Step 4: Determine the moles of excess HC2H3O2.
To find the moles of excess HC2H3O2, subtract the moles of NaOH (limiting reactant) from the total moles of HC2H3O2 used.
moles of excess HC2H3O2 = 0.015 moles - 0.009 moles = 0.006 moles
Step 5: Determine the concentration of the excess HC2H3O2.
To find the concentration of the excess HC2H3O2, divide the moles of excess HC2H3O2 by the total volume of the solution.
concentration of excess HC2H3O2 = moles of excess HC2H3O2 / total volume (L)
total volume = 0.025 L + 0.015 L = 0.04 L
concentration of excess HC2H3O2 = 0.006 moles / 0.04 L = 0.15 M
Step 6: Determine the concentration of H3O+.

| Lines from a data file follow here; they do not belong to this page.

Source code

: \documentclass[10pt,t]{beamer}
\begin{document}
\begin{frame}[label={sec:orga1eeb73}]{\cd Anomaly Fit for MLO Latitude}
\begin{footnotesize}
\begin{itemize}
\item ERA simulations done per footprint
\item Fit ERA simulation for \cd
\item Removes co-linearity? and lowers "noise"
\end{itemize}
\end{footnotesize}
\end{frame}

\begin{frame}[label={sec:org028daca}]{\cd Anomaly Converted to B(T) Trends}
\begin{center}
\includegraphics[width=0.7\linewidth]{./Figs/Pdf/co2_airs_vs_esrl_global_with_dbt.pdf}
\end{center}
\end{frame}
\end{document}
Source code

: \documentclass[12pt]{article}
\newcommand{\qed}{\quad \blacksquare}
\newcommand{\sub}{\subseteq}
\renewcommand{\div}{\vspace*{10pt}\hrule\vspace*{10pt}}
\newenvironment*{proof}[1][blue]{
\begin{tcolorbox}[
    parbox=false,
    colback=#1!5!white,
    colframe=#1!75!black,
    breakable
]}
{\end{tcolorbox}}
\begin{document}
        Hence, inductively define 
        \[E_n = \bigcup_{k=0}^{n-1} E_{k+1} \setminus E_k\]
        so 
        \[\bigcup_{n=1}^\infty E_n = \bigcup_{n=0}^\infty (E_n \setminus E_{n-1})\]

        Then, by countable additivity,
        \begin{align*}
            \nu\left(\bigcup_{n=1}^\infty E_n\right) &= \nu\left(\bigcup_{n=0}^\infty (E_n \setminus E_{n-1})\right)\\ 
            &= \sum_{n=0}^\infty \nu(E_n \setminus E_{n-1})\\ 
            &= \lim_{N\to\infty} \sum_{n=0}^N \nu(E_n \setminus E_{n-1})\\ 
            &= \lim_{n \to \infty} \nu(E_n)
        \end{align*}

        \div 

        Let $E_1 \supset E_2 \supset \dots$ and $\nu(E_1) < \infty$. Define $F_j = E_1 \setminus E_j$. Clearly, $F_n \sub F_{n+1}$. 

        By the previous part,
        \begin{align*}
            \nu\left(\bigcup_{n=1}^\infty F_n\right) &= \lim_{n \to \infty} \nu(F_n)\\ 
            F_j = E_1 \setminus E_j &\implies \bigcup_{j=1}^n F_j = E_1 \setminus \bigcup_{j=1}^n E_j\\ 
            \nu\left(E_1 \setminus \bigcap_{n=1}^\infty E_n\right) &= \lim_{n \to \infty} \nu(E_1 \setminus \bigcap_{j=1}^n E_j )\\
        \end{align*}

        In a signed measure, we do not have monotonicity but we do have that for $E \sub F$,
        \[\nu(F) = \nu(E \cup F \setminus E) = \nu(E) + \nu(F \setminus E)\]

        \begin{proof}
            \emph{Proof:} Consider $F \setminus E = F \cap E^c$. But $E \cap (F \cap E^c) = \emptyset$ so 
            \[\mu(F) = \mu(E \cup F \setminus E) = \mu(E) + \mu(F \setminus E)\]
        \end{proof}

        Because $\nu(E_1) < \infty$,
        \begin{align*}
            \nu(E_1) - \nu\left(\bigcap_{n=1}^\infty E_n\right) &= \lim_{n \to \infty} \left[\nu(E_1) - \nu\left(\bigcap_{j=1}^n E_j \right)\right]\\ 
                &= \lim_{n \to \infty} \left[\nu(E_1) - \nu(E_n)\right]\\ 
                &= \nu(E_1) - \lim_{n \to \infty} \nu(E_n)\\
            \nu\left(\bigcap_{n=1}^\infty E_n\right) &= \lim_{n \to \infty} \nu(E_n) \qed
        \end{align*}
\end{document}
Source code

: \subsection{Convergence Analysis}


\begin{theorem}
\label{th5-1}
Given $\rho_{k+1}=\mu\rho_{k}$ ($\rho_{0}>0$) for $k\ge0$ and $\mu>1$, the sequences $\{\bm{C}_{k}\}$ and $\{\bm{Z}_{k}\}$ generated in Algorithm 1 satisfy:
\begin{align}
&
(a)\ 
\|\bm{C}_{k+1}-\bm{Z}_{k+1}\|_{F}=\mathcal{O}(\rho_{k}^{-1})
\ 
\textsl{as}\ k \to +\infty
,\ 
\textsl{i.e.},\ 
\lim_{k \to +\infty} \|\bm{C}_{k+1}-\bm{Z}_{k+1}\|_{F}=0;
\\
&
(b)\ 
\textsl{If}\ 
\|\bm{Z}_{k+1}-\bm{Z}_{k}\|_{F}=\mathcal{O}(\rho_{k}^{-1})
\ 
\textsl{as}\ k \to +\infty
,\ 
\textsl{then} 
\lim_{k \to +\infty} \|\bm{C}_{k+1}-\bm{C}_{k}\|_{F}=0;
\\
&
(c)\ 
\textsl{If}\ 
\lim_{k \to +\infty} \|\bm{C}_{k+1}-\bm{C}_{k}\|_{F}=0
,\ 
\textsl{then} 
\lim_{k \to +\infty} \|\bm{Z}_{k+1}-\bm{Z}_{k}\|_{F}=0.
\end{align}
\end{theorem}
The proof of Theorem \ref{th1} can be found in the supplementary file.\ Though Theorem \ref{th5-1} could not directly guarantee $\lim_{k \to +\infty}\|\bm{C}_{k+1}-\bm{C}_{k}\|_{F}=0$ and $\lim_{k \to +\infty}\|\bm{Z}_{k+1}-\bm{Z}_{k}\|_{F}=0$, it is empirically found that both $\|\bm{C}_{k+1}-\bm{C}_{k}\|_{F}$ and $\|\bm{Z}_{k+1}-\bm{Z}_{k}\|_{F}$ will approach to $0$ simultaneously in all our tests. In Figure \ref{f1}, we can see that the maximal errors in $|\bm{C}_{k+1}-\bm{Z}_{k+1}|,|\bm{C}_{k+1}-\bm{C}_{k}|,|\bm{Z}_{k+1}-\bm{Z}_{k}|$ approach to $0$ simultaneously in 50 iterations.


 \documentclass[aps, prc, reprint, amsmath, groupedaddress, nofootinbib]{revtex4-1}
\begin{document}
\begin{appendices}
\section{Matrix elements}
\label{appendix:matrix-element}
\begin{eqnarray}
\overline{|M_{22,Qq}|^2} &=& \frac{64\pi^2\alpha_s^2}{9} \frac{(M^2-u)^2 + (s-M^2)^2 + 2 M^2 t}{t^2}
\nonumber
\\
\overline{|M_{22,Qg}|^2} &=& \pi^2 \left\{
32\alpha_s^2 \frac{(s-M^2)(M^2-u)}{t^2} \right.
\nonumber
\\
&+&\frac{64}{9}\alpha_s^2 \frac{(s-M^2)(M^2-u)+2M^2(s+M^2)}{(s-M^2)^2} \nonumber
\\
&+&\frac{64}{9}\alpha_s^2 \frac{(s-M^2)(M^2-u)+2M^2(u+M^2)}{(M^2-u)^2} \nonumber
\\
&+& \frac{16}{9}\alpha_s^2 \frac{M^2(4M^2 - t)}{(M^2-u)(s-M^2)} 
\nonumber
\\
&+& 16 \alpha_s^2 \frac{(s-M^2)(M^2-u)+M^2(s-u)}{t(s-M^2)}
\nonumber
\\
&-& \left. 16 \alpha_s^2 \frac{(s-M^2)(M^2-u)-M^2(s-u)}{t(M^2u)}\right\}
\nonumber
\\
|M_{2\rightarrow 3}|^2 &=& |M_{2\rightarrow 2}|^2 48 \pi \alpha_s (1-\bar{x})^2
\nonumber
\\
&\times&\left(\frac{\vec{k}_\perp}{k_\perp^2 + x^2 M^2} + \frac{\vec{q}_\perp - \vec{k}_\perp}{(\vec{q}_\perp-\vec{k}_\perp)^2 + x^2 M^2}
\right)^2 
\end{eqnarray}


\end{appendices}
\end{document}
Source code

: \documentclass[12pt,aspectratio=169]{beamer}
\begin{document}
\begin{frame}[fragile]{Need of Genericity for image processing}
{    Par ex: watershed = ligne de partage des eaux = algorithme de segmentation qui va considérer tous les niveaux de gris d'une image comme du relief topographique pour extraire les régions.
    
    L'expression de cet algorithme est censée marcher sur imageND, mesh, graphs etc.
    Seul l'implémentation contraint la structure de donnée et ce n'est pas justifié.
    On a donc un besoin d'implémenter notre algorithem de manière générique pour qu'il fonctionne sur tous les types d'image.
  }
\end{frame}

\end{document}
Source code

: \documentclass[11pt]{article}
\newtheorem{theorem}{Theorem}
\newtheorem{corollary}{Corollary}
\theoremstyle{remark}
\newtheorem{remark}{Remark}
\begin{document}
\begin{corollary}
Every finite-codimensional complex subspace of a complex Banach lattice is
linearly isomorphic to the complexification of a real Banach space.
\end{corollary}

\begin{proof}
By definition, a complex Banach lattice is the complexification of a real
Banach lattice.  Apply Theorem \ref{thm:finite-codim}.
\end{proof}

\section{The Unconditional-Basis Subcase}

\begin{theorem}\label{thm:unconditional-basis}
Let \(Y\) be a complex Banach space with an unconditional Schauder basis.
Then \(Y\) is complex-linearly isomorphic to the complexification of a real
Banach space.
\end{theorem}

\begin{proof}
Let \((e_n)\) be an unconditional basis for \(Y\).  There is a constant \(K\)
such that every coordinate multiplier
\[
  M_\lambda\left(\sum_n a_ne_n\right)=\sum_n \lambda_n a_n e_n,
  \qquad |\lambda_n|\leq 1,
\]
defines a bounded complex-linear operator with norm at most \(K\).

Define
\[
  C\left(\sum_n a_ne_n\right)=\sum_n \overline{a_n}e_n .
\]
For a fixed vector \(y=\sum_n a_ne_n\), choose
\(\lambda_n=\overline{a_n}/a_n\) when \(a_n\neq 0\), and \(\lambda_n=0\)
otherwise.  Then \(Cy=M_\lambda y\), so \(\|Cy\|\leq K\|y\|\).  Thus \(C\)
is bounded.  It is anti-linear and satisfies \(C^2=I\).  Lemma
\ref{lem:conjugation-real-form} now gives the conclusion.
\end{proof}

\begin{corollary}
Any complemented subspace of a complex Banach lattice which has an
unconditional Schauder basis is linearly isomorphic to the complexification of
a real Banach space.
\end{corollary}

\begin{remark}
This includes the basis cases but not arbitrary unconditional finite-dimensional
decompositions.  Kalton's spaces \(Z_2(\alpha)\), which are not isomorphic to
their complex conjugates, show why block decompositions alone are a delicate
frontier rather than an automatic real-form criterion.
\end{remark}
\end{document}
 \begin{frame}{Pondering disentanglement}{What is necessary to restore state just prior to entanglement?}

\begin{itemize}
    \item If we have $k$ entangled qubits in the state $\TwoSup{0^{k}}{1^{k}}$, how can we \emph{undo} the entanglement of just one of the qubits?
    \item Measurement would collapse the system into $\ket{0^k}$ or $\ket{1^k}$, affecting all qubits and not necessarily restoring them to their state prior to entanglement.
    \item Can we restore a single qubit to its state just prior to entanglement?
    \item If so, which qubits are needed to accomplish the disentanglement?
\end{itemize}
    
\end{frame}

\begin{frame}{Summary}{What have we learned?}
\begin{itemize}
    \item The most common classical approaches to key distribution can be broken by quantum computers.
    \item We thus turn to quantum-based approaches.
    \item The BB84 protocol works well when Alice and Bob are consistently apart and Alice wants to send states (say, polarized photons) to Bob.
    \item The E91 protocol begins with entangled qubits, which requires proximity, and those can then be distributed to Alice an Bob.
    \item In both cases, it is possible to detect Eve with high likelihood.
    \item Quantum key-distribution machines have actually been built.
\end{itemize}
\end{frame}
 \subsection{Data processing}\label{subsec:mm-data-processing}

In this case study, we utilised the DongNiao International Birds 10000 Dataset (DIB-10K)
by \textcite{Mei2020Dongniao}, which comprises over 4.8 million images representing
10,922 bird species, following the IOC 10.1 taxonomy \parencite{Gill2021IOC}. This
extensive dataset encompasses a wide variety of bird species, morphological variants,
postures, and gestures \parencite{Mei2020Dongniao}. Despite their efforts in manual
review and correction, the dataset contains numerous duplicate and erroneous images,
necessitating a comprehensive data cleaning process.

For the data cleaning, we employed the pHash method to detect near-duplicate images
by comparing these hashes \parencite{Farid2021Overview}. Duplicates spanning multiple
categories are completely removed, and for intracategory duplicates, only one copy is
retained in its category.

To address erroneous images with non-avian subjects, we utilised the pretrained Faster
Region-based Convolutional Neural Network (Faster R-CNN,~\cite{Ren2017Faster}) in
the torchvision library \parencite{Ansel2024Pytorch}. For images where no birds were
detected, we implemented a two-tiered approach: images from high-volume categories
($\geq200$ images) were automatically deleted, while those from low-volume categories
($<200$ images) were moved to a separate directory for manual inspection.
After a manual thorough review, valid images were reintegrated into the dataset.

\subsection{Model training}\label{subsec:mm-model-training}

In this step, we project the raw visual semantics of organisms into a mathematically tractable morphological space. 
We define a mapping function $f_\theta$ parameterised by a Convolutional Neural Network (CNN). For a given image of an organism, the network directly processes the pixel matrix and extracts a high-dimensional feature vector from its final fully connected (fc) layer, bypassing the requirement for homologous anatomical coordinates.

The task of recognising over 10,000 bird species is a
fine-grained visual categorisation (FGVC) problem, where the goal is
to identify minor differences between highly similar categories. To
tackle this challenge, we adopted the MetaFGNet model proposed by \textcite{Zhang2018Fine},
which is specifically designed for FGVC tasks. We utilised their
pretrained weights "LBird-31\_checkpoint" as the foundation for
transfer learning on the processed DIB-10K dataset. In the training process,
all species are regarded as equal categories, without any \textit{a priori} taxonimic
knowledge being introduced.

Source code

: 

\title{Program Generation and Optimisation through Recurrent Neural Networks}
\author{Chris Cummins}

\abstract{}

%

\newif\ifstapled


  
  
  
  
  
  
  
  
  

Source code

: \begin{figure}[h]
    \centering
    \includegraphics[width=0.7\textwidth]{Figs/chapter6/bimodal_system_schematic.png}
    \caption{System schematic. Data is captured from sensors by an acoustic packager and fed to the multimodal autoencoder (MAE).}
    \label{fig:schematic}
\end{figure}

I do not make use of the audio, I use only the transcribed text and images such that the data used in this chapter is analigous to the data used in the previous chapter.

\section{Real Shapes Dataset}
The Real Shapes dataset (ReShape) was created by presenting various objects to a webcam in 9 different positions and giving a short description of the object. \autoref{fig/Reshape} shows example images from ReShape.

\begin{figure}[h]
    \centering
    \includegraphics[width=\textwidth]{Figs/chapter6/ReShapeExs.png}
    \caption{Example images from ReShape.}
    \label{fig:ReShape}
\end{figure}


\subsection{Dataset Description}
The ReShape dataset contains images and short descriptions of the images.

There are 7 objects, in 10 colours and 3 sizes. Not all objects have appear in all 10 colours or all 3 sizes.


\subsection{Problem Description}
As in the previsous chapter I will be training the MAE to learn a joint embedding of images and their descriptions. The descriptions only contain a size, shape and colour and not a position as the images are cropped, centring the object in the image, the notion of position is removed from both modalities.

Since HC2H3O2 is a weak acid, it partially dissociates in water. The balanced equation for the dissociation of HC2H3O2 is:
HC2H3O2 + H2O ⇌ H3O+ + C2H3O2-
From the equation, we can see that the concentration of H3O+ is equal to the concentration of the excess HC2H3O2.
concentration of H3O+ = 0.15 M
Step 7: Calculate the pH.
The pH is defined as the negative logarithm (base 10) of the concentration of H3O+.
pH = -log[H3O+]
pH = -log(0.15)
Using a scientific calculator, we find that the pH of the solution is approximately 0.82.